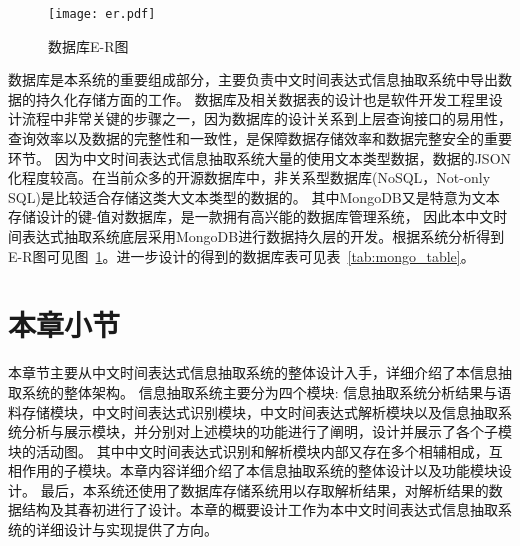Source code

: \begin{figure}[h]
  \centering
  \texttt{[image: er.pdf]}
  \caption{数据库E-R图}
  \label{fig:er_graph}
\end{figure}

数据库是本系统的重要组成部分，主要负责中文时间表达式信息抽取系统中导出数据的持久化存储方面的工作。
数据库及相关数据表的设计也是软件开发工程里设计流程中非常关键的步骤之一，因为数据库的设计关系到上层查询接口的易用性，查询效率以及数据的完整性和一致性，是保障数据存储效率和数据完整安全的重要环节。
因为中文时间表达式信息抽取系统大量的使用文本类型数据，数据的JSON化程度较高。在当前众多的开源数据库中，非关系型数据库(NoSQL，Not-only SQL)是比较适合存储这类大文本类型的数据的。
其中MongoDB又是特意为文本存储设计的键-值对数据库，是一款拥有高兴能的数据库管理系统，
因此本中文时间表达式抽取系统底层采用MongoDB进行数据持久层的开发。根据系统分析得到E-R图可见图~\ref{fig:er_graph}。进一步设计的得到的数据库表可见表~\ref{tab:mongo_table}。

\section{本章小节}

本章节主要从中文时间表达式信息抽取系统的整体设计入手，详细介绍了本信息抽取系统的整体架构。
信息抽取系统主要分为四个模块: 信息抽取系统分析结果与语料存储模块，中文时间表达式识别模块，中文时间表达式解析模块以及信息抽取系统分析与展示模块，并分别对上述模块的功能进行了阐明，设计并展示了各个子模块的活动图。
其中中文时间表达式识别和解析模块内部又存在多个相辅相成，互相作用的子模块。本章内容详细介绍了本信息抽取系统的整体设计以及功能模块设计。
最后，本系统还使用了数据库存储系统用以存取解析结果，对解析结果的数据结构及其春初进行了设计。本章的概要设计工作为本中文时间表达式信息抽取系统的详细设计与实现提供了方向。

******************************

An exact, line-for-line copy is required: from the line containing "其中中文时间表达式识别和解析" through the final line of the listing above, both included, with nothing else.

其中中文时间表达式识别和解析模块内部又存在多个相辅相成，互相作用的子模块。本章内容详细介绍了本信息抽取系统的整体设计以及功能模块设计。
最后，本系统还使用了数据库存储系统用以存取解析结果，对解析结果的数据结构及其春初进行了设计。本章的概要设计工作为本中文时间表达式信息抽取系统的详细设计与实现提供了方向。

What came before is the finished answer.